I am happy to report that so many of my patients know that they need to see me for regular Pap smears. But most do not really understand what it is testing for, or what happens when the results are abnormal.

Here are the most important things you need to know about this test:

1. The Pap smear detects precancerous and cancerous cells of the cervix. It does not evaluate the uterus or ovaries.

2. The Pap test is done in your doctor’s office, takes less than one minute, and may be mildly uncomfortable.

3. Precancerous cells of the cervix and cervical cancer are caused by the Human Papilloma Virus (HPV). They are not hereditary or related to your overall health and diet.

4. HPV is an extremely common sexually transmitted infection. Nearly 90% of women will be exposed to it during their lifetime. For this reason, most women are at risk for cervical cancer.

5. The Pap smear can detect precancerous cells in their earliest, and most treatable, stages. The test has reduced the incidence of cervical cancer in the U.S. by over 50% in the last 30 years.

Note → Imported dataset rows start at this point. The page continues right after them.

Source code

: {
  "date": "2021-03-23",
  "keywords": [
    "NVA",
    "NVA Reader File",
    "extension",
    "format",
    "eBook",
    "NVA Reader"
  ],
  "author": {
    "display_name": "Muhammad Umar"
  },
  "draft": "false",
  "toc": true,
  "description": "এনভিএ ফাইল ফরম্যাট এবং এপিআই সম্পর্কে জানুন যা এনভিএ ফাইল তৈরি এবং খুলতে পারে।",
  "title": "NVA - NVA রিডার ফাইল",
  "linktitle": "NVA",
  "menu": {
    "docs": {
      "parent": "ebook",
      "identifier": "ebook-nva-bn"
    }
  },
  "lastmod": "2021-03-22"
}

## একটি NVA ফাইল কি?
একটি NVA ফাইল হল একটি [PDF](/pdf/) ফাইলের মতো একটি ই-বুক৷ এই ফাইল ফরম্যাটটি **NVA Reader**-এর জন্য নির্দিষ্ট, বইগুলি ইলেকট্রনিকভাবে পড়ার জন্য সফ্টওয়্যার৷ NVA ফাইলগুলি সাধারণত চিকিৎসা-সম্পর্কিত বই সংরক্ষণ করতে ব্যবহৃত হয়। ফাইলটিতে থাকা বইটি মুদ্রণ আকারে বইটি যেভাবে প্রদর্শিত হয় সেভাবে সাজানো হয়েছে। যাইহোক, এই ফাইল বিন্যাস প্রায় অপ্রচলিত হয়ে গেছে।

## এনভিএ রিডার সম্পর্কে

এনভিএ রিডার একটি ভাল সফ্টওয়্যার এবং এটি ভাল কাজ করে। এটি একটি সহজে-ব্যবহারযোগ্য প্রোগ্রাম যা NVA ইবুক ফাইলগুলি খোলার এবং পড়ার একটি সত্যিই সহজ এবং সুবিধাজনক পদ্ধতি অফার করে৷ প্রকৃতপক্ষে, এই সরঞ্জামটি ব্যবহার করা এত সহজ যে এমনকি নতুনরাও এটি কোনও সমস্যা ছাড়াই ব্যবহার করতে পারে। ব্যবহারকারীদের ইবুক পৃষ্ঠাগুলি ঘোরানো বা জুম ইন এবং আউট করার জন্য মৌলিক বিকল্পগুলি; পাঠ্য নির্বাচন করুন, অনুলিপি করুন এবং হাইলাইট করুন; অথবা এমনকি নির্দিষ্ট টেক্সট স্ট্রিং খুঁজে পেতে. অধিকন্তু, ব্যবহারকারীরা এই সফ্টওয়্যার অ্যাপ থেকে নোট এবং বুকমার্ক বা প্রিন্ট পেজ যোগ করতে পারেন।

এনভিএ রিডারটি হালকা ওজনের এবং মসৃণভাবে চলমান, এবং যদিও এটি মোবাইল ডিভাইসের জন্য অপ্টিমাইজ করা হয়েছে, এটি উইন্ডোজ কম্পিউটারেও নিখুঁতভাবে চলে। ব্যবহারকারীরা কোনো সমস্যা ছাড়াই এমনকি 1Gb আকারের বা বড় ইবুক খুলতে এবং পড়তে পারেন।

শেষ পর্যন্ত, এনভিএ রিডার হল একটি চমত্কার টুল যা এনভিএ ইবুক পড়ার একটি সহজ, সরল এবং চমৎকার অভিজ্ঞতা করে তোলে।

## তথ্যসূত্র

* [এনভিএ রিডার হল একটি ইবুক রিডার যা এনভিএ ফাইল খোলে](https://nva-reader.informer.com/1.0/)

If you get a phone call that your Pap is abnormal, do not panic. Further testing will be done in the doctor’s office to evaluate the precancerous cells. If your condition is mild, you will simply need to get more frequent Paps over the next few years as your body will get rid of these abnormal cells naturally. If your condition is more severe, your doctor will perform a procedure to get rid of the abnormal cells. In both situations, the precancerous cells are treatable.

Most cases of cervical cancer occur in women who have never had a Pap, who were not adequately treated for their abnormal Pap, or who haven’t had a Pap in the last five years. This test has changed the nature of this cancer more than any other preventive test in history. We hope every woman will take advantage of it.